Stuart Kennedy

Personal information
- Full name: Stuart Robert Kennedy
- Born: 9 January 1965 (age 61) Paisley, Renfrewshire, Scotland
- Batting: Right-handed
- Bowling: Right-arm medium
- Relations: Iain Kennedy (brother)

Domestic team information
- 1997: Scotland

Career statistics
| Competition | List A |
| Matches | 1 |
| Runs scored | 7 |
| Batting average | – |
| 100s/50s | –/– |
| Top score | 7* |
| Balls bowled | 60 |
| Wickets | 0 |
| Bowling average | – |
| 5 wickets in innings | – |
| 10 wickets in match | – |
| Best bowling | – |
| Catches/stumpings | 1/– |
- Source: CricketArchive, 2 February 2016

= Stuart Kennedy (cricketer) =

Scottish cricketer

Stuart Robert Kennedy (born 9 January 1965) is a former Scottish international cricketer who represented the Scottish national side between 1995 and 1997. He played as a right-arm medium-pace bowler.

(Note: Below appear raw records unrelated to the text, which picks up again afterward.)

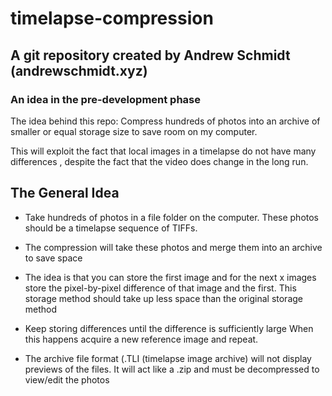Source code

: # timelapse-compression

## A git repository created by Andrew Schmidt (andrewschmidt.xyz)

### An idea in the pre-development phase

The idea behind this repo: Compress hundreds of photos into an archive of
smaller or equal storage size to save room on my computer.

This will exploit the fact that local images in a timelapse do not have many differences ,
despite the fact that the video does change in the long run.

## The General Idea

* Take hundreds of photos in a file folder on the computer.
These photos should be a timelapse sequence of TIFFs.

* The compression will take these photos and merge them into an archive to save space

* The idea is that you can store the first image and for the next x images store
the pixel-by-pixel difference of that image and the first.
This storage method should take up less space than the original storage method

* Keep storing differences until the difference is sufficiently large
When this happens acquire a new reference image and repeat.

* The archive file format (.TLI (timelapse image archive) will not display
previews of the files. It will act like a .zip and must be decompressed to
view/edit the photos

Kennedy was born in Paisley, and attended Stanley Green High School. His club cricket was played for the Ferguslie Cricket Club. Kennedy made his debut for Scotland in July 1995, against Denmark. At the 1997 ICC Trophy in Malaysia, he played in eight of Scotland's nine matches, and took eight wickets. His best performance at the tournament came against Hong Kong, when he took 3/15 from 7.4 overs, while he also took 2/20 from ten overs against Bermuda and 1/12 from nine overs against Denmark. Later in the year, Kennedy played a single match for Scotland in the 1997 NatWest Trophy, against Gloucestershire. That was his last appearance for the national team, with his cricket career being limited by his position as manager of a freight forwarding company.